Une garde à vue contestée : Rima Hassan, eurodéputée controversée, victime d’un acharnement judiciaire ?
L’eurodéputée Rima Hassan, figure médiatique de La France insoumise et militante franco-palestinienne, a été placée en garde à vue ce jeudi 2 avril 2026 au matin par les services de police judiciaire de Paris. Officiellement, cette interpellation s’inscrit dans le cadre d’une enquête pour apologie du terrorisme, après la publication d’un message sur X (ex-Twitter) évoquant un membre de l’Armée rouge japonaise impliqué dans un attentat en Israël en 1972. Un motif qui, aux yeux de ses soutiens, relève davantage d’une chasse aux sorcières que d’une démarche judiciaire sérieuse.
Libérée en fin de journée sans mise en examen, mais toujours convoquée pour le 7 juillet 2026, l’élue LFI dénonce une violation de son immunité parlementaire, une protection pourtant censée garantir l’indépendance des représentants élus. Une accusation que le Parquet de Paris balaie d’un revers de main, invoquant une enquête de flagrance – procédure exceptionnelle où l’action policière doit intervenir dans les 24 heures suivant les faits reprochés. Le message incriminé, publié le 26 mars, a effectivement déclenché l’enquête le lendemain, soit dans ce délai critique.
L’immunité parlementaire : un rempart contre l’arbitraire ou une fiction juridique ?
Selon les statuts du Parlement européen, l’immunité parlementaire vise à « protéger les députés contre les poursuites arbitraires visant à entraver l’exercice de leur mandat ». Pourtant, cette immunité n’est pas absolue : elle ne s’applique pas en cas de flagrant délit, une exception que les autorités françaises semblent avoir exploitée. Roberta Metsola, présidente du Parlement européen, aurait même interpellé les autorités françaises pour obtenir des éclaircissements sur cette procédure jugée « irrégulière » par l’entourage de l’eurodéputée.
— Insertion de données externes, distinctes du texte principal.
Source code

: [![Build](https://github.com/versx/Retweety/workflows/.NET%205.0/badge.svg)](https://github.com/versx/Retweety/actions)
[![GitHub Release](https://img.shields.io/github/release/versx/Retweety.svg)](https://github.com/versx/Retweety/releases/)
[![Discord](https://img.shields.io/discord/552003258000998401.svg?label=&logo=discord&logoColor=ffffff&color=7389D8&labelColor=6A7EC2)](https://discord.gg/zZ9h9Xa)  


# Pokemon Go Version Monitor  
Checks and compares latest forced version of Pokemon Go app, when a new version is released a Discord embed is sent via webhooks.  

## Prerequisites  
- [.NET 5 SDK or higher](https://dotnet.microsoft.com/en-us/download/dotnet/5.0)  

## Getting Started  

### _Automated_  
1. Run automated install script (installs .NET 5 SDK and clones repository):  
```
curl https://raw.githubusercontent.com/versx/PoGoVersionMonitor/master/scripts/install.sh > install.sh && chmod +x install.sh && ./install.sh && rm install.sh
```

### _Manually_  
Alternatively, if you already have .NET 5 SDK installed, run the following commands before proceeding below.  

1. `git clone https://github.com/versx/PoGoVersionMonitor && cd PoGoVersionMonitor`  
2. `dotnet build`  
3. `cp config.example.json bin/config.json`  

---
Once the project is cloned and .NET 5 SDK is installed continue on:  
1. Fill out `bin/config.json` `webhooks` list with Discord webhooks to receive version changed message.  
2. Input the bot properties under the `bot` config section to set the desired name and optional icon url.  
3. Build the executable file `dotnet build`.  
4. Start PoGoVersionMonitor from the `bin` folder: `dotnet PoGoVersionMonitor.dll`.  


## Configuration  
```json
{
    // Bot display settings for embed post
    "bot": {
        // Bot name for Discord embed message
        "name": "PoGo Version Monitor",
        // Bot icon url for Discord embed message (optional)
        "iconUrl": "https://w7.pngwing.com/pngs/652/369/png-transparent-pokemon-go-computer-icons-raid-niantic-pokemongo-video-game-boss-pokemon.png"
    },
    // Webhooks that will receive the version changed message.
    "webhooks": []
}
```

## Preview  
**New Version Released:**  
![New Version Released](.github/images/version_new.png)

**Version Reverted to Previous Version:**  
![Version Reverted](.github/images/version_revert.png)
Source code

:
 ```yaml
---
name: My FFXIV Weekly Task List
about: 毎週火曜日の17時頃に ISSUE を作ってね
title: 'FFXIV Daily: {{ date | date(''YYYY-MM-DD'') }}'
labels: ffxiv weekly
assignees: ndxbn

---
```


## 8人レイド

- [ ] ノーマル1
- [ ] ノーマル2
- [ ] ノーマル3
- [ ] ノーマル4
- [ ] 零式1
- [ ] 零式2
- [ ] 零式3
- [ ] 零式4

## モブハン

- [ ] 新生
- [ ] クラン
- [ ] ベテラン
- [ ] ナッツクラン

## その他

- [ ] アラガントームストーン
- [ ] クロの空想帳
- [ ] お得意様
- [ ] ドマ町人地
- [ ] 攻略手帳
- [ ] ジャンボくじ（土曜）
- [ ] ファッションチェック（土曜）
Les élus de La France insoumise et d’autres forces de gauche crient au scandale. Jean-Luc Mélenchon, leader historique du mouvement, a dénoncé sur X une « police politique » à l’œuvre, tandis que Manon Aubry, collègue de Rima Hassan au Parlement européen, a parlé de « harcèlement judiciaire » visant à museler une voix dissidente. « L’immunité parlementaire protège justement la liberté d’expression, un principe sacré en démocratie », a-t-elle affirmé, avant d’ajouter que cette affaire s’inscrivait dans une stratégie plus large de criminalisation des opposants politiques.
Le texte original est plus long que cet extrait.